Avec l’intelligence d’un commerçant madré le christianisme a séparé aujourd’hui ces trois cérémonies et augmenté ainsi énormément ses recettes.
(Caricature Lasserpe)
L’Eglise n’a pas changé ! Seulement les quatre évangiles donnent à Jésus des sœurs et quatre frères appelés Jacques, Joseph, Simon et Jude. Ils font donc de Marie la mère d’une grosse famille.
Et le concile de Capoue en 391, en fit la Vierge adorée aujourd’hui par les crétins catholiques.
L’Eglise n’a pas changé ! Seulement ce n’est qu’au bout de six cents ans qu’on imagina l’ascension de Marie au ciel. Personne n’en avait entendu parler jusque-là.
(Caricature Maester)
L’Eglise n’a pas changé ! Seulement la confession eut lieu en public jusqu’au jour où, à la fin du IVe siècle, le scandale causé par une femme qui s’accusa d’avoir eu des rapports sexuels avec un prêtre décida le clergé à adopter la forme actuelle.
(Caricature Jiho, N'hésitez pas à cliquer sur l'image!)
L’Eglise n’a pas changé ! Seulement le purgatoire bagne fictif, servant à l’internement d’âmes inexistantes, et qui est la source des plus gros revenus de l’immonde escroquerie catholique fut considéré pendant des siècles comme une hérésie. Ce fut le concile de Trente (1515-1563) qui l’adopta définitivement et organisa et approuva le commerce des messes libératoires.
(Caricature Alex)
L’Eglise n’a pas changé ! Seulement la dévotion au cœur de Jésus date de *Marie Alacoque (1617), l’immaculée conception de 1854, et l’exploitation canaille et vraiment criminelle des troncs de saint Antoine de Padoue du siècle dernier. Cette entreprise de mystification et d’escroquerie intense qu’on appelle le christianisme a donc subi comme la plus vulgaire des entreprises commerciales, des changements continuels.

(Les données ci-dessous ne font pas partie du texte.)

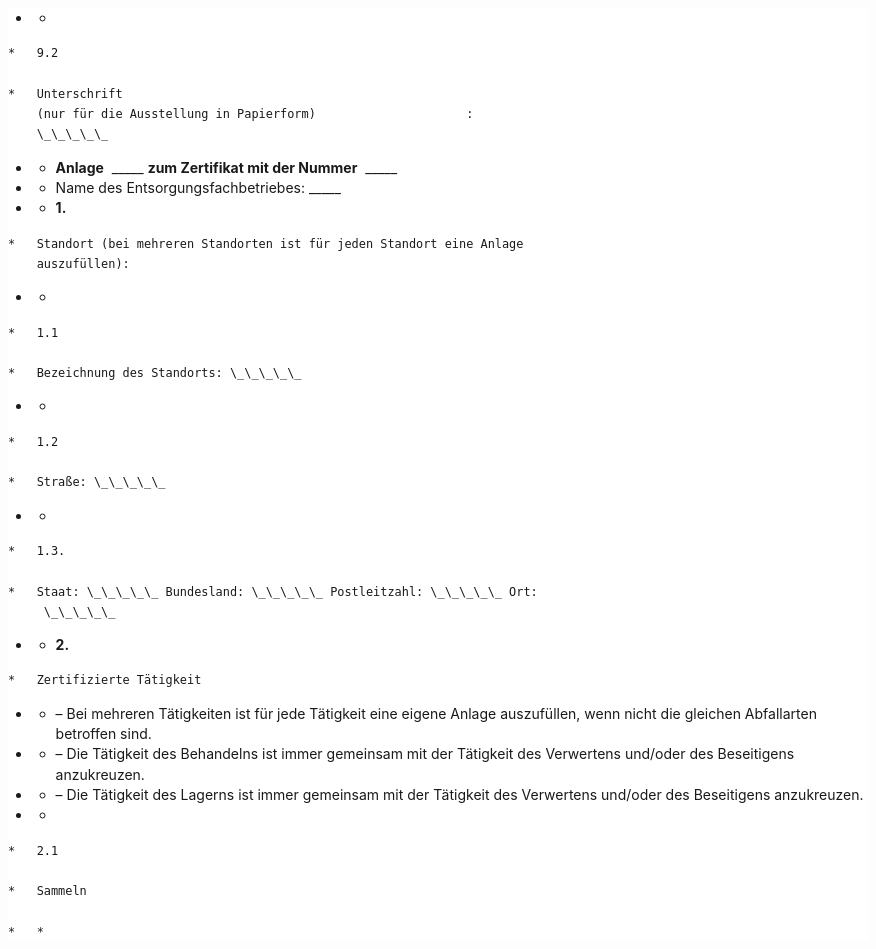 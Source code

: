
*    *
    *   9.2

    *   Unterschrift
        (nur für die Ausstellung in Papierform)                     :
        \_\_\_\_\_




*    *   **Anlage**                      \_\_\_\_\_ **zum Zertifikat mit der
        Nummer**                      \_\_\_\_\_


*    *   Name des Entsorgungsfachbetriebes: \_\_\_\_\_


*    *   **1.**

    *   Standort (bei mehreren Standorten ist für jeden Standort eine Anlage
        auszufüllen):


*    *
    *   1.1

    *   Bezeichnung des Standorts: \_\_\_\_\_


*    *
    *   1.2

    *   Straße: \_\_\_\_\_


*    *
    *   1.3.

    *   Staat: \_\_\_\_\_ Bundesland: \_\_\_\_\_ Postleitzahl: \_\_\_\_\_ Ort:
         \_\_\_\_\_


*    *   **2.**

    *   Zertifizierte Tätigkeit


*    *   – Bei mehreren Tätigkeiten ist für jede Tätigkeit eine eigene Anlage
        auszufüllen, wenn nicht die gleichen Abfallarten betroffen sind.


*    *   – Die Tätigkeit des Behandelns ist immer gemeinsam mit der Tätigkeit
        des Verwertens und/oder des Beseitigens anzukreuzen.


*    *   – Die Tätigkeit des Lagerns ist immer gemeinsam mit der Tätigkeit des
        Verwertens und/oder des Beseitigens anzukreuzen.


*    *
    *   2.1

    *   Sammeln

    *   *
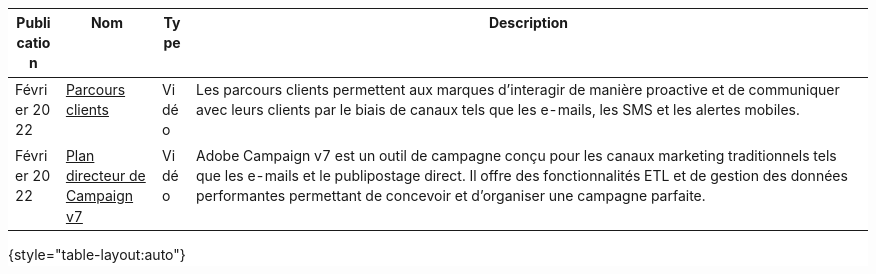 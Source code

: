| Publication | Nom | Type | Description |
| -----------| ---------- | ---------- | ---------- |
| Février 2022 | [Parcours clients](https://experienceleague.adobe.com/docs/blueprints-learn/architecture/customer-journeys/overview.html?lang=fr) | Vidéo | Les parcours clients permettent aux marques d’interagir de manière proactive et de communiquer avec leurs clients par le biais de canaux tels que les e-mails, les SMS et les alertes mobiles. |
| Février 2022 | [Plan directeur de Campaign v7](https://experienceleague.adobe.com/docs/blueprints-learn/architecture/customer-journeys/campaign-v7/campaign-v7.html?lang=fr) | Vidéo | Adobe Campaign v7 est un outil de campagne conçu pour les canaux marketing traditionnels tels que les e-mails et le publipostage direct. Il offre des fonctionnalités ETL et de gestion des données performantes permettant de concevoir et d’organiser une campagne parfaite. |

{style=&quot;table-layout:auto&quot;}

Et il faut l’ignorance crasse de certains prédicateurs, et le cynisme bien connu d’autres plus instruits, pour oser proclamer ce mensonge, cette hérésie, cette fumisterie :
L’Eglise n’a pas changé ! »
Il faudrait qu’elle change en dénonçant clairement les dérives, pour ne pas dire déviances de certains de ses prêtres ; il serait temps d’enfoncer le clou, là où il faut, même si ça doit faire mal… !
(Caricature Berth)
*Marie Alacoque :
Le cœur de Jésus-Christ ou de sa mère est la grande dévotion moderne depuis bientôt deux siècles. Le cœur avait l’avantage de fournir une foule d’expressions d’un sens douteux, mais décentes, toute une langue de tendresses équivoques qui ne faisaient point rougir, et facilitaient le manège de la galanterie dévote. Dès le commencement du XVII° siècle, les directeurs confesseurs trouvent dans le Sacré-Cœur un texte commode ; mais les femmes le prennent tout autrement au sérieux. Elles s’exaltent se passionnent ; elles ont des visions. La Vierge apparaît à une paysanne de Normandie, et lui ordonne d’adorer le cœur de Marie. Les visitandines s’intitulaient Filles du cœur de Marie. Jésus ne manque pas d’apparaître à une visitandine nommé Marie Alacoque, et lui montre son cœur entr’ouvert. C’était une forte fille, très sanguine, qu’on était obligé de saigner sans cesse.